Using Striped Roses in the garden

Each of the striped varieties will easily mingle with one or two coloured varieties of the same type and this is especially true of hybrid teas.

‘Chaim Soutine’ rose

While varieties like ‘Chaim Soutine’ (above) and ‘Avant Garde’ have strong contrasting stripes that stand out, those that blend in more easily are ‘Red Intuition’, ‘Paul Gauguin’, ‘Paul Cezanne’, ‘SOS’ and ‘Edgar Degas’.

Plant them in groups and play with heights by creating corners or beds with spires at the back, hybrid teas in front and floribundas and minis as a border.

‘Rainbow Nation’ rose

Of the floribundas, ‘Rainbow Nation’ (above) is an equal partner to Iceberg being vigorous and showy.  The miniatures ‘Fall Festival’ and ‘Maverick’ produce candelabras with superb specimen blooms, which are extremely showy, and the striping can be seen from afar.

‘Fall Festival’ also looks good in a container, as do ‘Paul Gauguin’, ‘Rainbow Nation’, and ‘Artista’ because of their eye catching colours and overhanging growth pattern.
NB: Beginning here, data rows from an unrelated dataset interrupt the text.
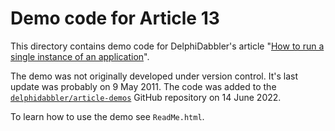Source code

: # Demo code for Article 13

This directory contains demo code for DelphiDabbler's article "[How to run a single instance of an application](https://delphidabbler.com/articles/article-13)".

The demo was not originally developed under version control. It's last update was probably on 9 May 2011. The code was added to the [`delphidabbler/article-demos`](https://github.com/delphidabbler/article-demos) GitHub repository on 14 June 2022.

To learn how to use the demo see `ReadMe.html`.
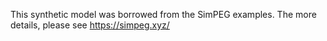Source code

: This synthetic model was borrowed from the SimPEG examples. The more details, please see https://simpeg.xyz/
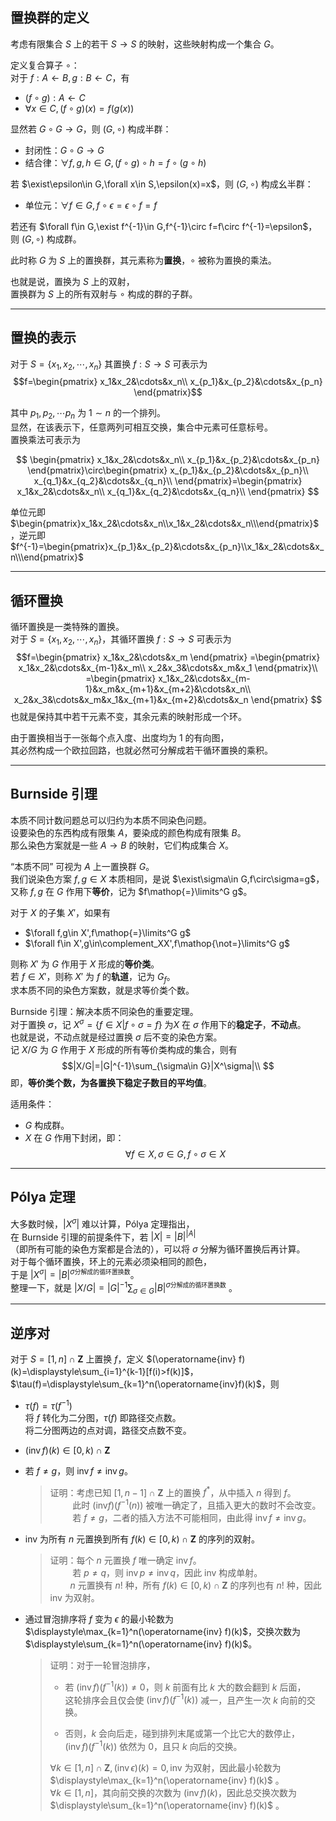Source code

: ## 置换群的定义
考虑有限集合 $S$ 上的若干 $S\rightarrow S$ 的映射，这些映射构成一个集合 $G$。   

定义复合算子 $\circ$：  
对于 $f:A\leftarrow B,g:B\leftarrow C$，有
- $(f\circ g):A\leftarrow C$
- $\forall x\in C,(f\circ g)(x)=f(g(x))$

显然若 $G\circ G\rightarrow G$，则 $(G,\circ)$ 构成半群：
- 封闭性：$G\circ G\rightarrow G$
- 结合律：$\forall f,g,h\in G,(f\circ g)\circ h=f\circ(g\circ h)$

若 $\exist\epsilon\in G,\forall x\in S,\epsilon(x)=x$，则 $(G,\circ)$ 构成幺半群：
- 单位元：$\forall f\in G,f\circ\epsilon=\epsilon\circ f=f$

若还有 $\forall f\in G,\exist f^{-1}\in G,f^{-1}\circ f=f\circ f^{-1}=\epsilon$，则 $(G,\circ)$ 构成群。

此时称 $G$ 为 $S$ 上的置换群，其元素称为**置换**，$\circ$ 被称为置换的乘法。

也就是说，置换为 $S$ 上的双射，  
置换群为 $S$ 上的所有双射与 $\circ$ 构成的群的子群。

---------------------
## 置换的表示
对于 $S=\{x_1,x_2,\cdots,x_n\}$ 其置换 $f:S\rightarrow S$ 可表示为
$$f=\begin{pmatrix}
	x_1&x_2&\cdots&x_n\\
	x_{p_1}&x_{p_2}&\cdots&x_{p_n} 
\end{pmatrix}$$

其中 $p_1,p_2,\cdots p_n$ 为 $1\sim n$ 的一个排列。  
显然，在该表示下，任意两列可相互交换，集合中元素可任意标号。  
置换乘法可表示为

$$
\begin{pmatrix}
	x_1&x_2&\cdots&x_n\\
	x_{p_1}&x_{p_2}&\cdots&x_{p_n} 
\end{pmatrix}\circ\begin{pmatrix}
	x_{p_1}&x_{p_2}&\cdots&x_{p_n}\\
	x_{q_1}&x_{q_2}&\cdots&x_{q_n}\\
\end{pmatrix}=\begin{pmatrix}
	x_1&x_2&\cdots&x_n\\
	x_{q_1}&x_{q_2}&\cdots&x_{q_n}\\
\end{pmatrix}
$$

单位元即 $\begin{pmatrix}x_1&x_2&\cdots&x_n\\x_1&x_2&\cdots&x_n\\\end{pmatrix}$，逆元即 $f^{-1}=\begin{pmatrix}x_{p_1}&x_{p_2}&\cdots&x_{p_n}\\x_1&x_2&\cdots&x_n\\\end{pmatrix}$

----------------------------
## 循环置换
循环置换是一类特殊的置换。  
对于 $S=\{x_1,x_2,\cdots,x_n\}$，其循环置换 $f:S\rightarrow S$ 可表示为
$$f=\begin{pmatrix}
	x_1&x_2&\cdots&x_m
\end{pmatrix}
=\begin{pmatrix}
	x_1&x_2&\cdots&x_{m-1}&x_m\\
	x_2&x_3&\cdots&x_m&x_1
\end{pmatrix}\\
=\begin{pmatrix}
	x_1&x_2&\cdots&x_{m-1}&x_m&x_{m+1}&x_{m+2}&\cdots&x_n\\
	x_2&x_3&\cdots&x_m&x_1&x_{m+1}&x_{m+2}&\cdots&x_n
\end{pmatrix}
$$
也就是保持其中若干元素不变，其余元素的映射形成一个环。

由于置换相当于一张每个点入度、出度均为 $1$ 的有向图，  
其必然构成一个欧拉回路，也就必然可分解成若干循环置换的乘积。

------------------------------
## Burnside 引理
本质不同计数问题总可以归约为本质不同染色问题。  
设要染色的东西构成有限集 $A$，要染成的颜色构成有限集 $B$。    
那么染色方案就是一些 $A\rightarrow B$ 的映射，它们构成集合 $X$。  

“本质不同” 可视为 $A$ 上一置换群 $G$。    
我们说染色方案 $f,g\in X$ 本质相同，是说 $\exist\sigma\in G,f\circ\sigma=g$，  
又称 $f,g$ 在 $G$ 作用下**等价**，记为 $f\mathop{=}\limits^G g$。  


对于 $X$ 的子集 $X'$，如果有
- $\forall f,g\in X',f\mathop{=}\limits^G g$
- $\forall f\in X',g\in\complement_XX',f\mathop{\not=}\limits^G g$  

则称 $X'$ 为 $G$ 作用于 $X$ 形成的**等价类**。  
若 $f\in X'$，则称 $X'$ 为 $f$ 的**轨道**，记为 $G_f$。  
求本质不同的染色方案数，就是求等价类个数。

Burnside 引理：解决本质不同染色的重要定理。  
对于置换 $\sigma$，记 $X^\sigma=\{f\in X|f\circ\sigma=f\}$ 为$X$ 在 $\sigma$ 作用下的**稳定子**，**不动点**。      
也就是说，不动点就是经过置换 $\sigma$ 后不变的染色方案。  
记 $X/G$ 为 $G$ 作用于 $X$ 形成的所有等价类构成的集合，则有
$$|X/G|=|G|^{-1}\sum_{\sigma\in G}|X^\sigma|\\
$$
即，**等价类个数，为各置换下稳定子数目的平均值**。

适用条件：
- $G$ 构成群。
- $X$ 在 $G$ 作用下封闭，即：
  $$\forall f\in X,\sigma\in G,f\circ\sigma\in X$$

--------------------------------------------
## Pólya 定理
大多数时候，$|X^\sigma|$ 难以计算，Pólya 定理指出，  
在 Burnside 引理的前提条件下，若 $|X|=|B|^{|A|}$  
（即所有可能的染色方案都是合法的），可以将 $\sigma$ 分解为循环置换后再计算。  
对于每个循环置换，环上的元素必须染相同的颜色，  
于是 $|X^\sigma|=|B|^{\sigma\texttt{分解成的循环置换数}}$。  
整理一下，就是 $\displaystyle|X/G|=|G|^{-1}\sum_{\sigma\in G}|B|^{\sigma\texttt{分解成的循环置换数}}$ 。

-------------------------
## 逆序对

对于 $S=[1,n]\cap\mathbf{Z}$ 上置换 $f$，定义 $(\operatorname{inv} f)(k)=\displaystyle\sum_{i=1}^{k-1}[f(i)>f(k)]$，  
$\tau(f)=\displaystyle\sum_{k=1}^n(\operatorname{inv}f)(k)$，则

- $\tau(f)=\tau(f^{-1})$  
  将 $f$ 转化为二分图，$\tau(f)$ 即路径交点数。  
  将二分图两边的点对调，路径交点数不变。
- $(\operatorname{inv} f)(k)\in[0,k)\cap\mathbf{Z}$
- 若 $f\not=g$，则 $\operatorname{inv}f\not =\operatorname{inv} g$。
  > 证明：考虑已知 $[1,n-1]\cap\mathbf{Z}$ 上的置换 $f^*$，从中插入 $n$ 得到 $f$。  
  > $\qquad$ 此时 $(\mathrm{inv} f)(f^{-1}(n))$  被唯一确定了，且插入更大的数时不会改变。  
  > $\qquad$ 若 $f\not =g$，二者的插入方法不可能相同，由此得 $\operatorname{inv} f\not =\operatorname{inv} g$。

- $\mathrm{inv}$ 为所有 $n$ 元置换到所有 $f(k)\in[0,k)\cap\mathbf{Z}$ 的序列的双射。 
  > 证明：每个 $n$ 元置换 $f$ 唯一确定 $\operatorname{inv} f$。  
  > $\qquad$ 若 $p\not =q$，则 $\operatorname{inv} p\not =\operatorname{inv} q$，因此 $\mathrm{inv}$ 构成单射。  
  > $\qquad n$ 元置换有 $n!$ 种，所有 $f(k)\in[0,k)\cap\mathbf{Z}$ 的序列也有 $n!$ 种，因此 $\mathrm{inv}$ 为双射。
- 通过冒泡排序将 $f$ 变为 $\epsilon$ 的最小轮数为 $\displaystyle\max_{k=1}^n(\operatorname{inv} f)(k)$，交换次数为 $\displaystyle\sum_{k=1}^n(\operatorname{inv} f)(k)$。  
  > 证明：对于一轮冒泡排序，  
  > - 若 $(\operatorname{inv} f)(f^{-1}({k}))\not =0$，则 $k$ 前面有比 $k$ 大的数会翻到 $k$ 后面，   
  > 这轮排序会且仅会使 $(\operatorname{inv} f)(f^{-1}(k))$ 减一，且产生一次 $k$ 向前的交换。  
  >
  > - 否则，$k$ 会向后走，碰到排列末尾或第一个比它大的数停止，  
  >   $(\operatorname{inv} f)(f^{-1}(k))$ 依然为 $0$，且只 $k$ 向后的交换。  
  >
  > $\forall k\in[1,n]\cap\mathbf{Z},(\operatorname{inv}\epsilon)(k)=0,\mathrm{inv}$ 为双射，因此最小轮数为 $\displaystyle\max_{k=1}^n(\operatorname{inv} f)(k)$ 。  
  > $\forall k\in[1,n]$，其向前交换的次数为 $(\operatorname{inv} f)(k)$，因此总交换次数为 $\displaystyle\sum_{k=1}^n(\operatorname{inv} f)(k)$ 。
Did you know … that most striped roses initially available in South Africa were from the French rose breeder Henri Delbard, who first saw striped roses in 1986, while walking through trial rose gardens in California. Later, at an exhibition of Impressionist painters in Paris, her saw the link between the paintings, their colours and the roses that had seduced him in California.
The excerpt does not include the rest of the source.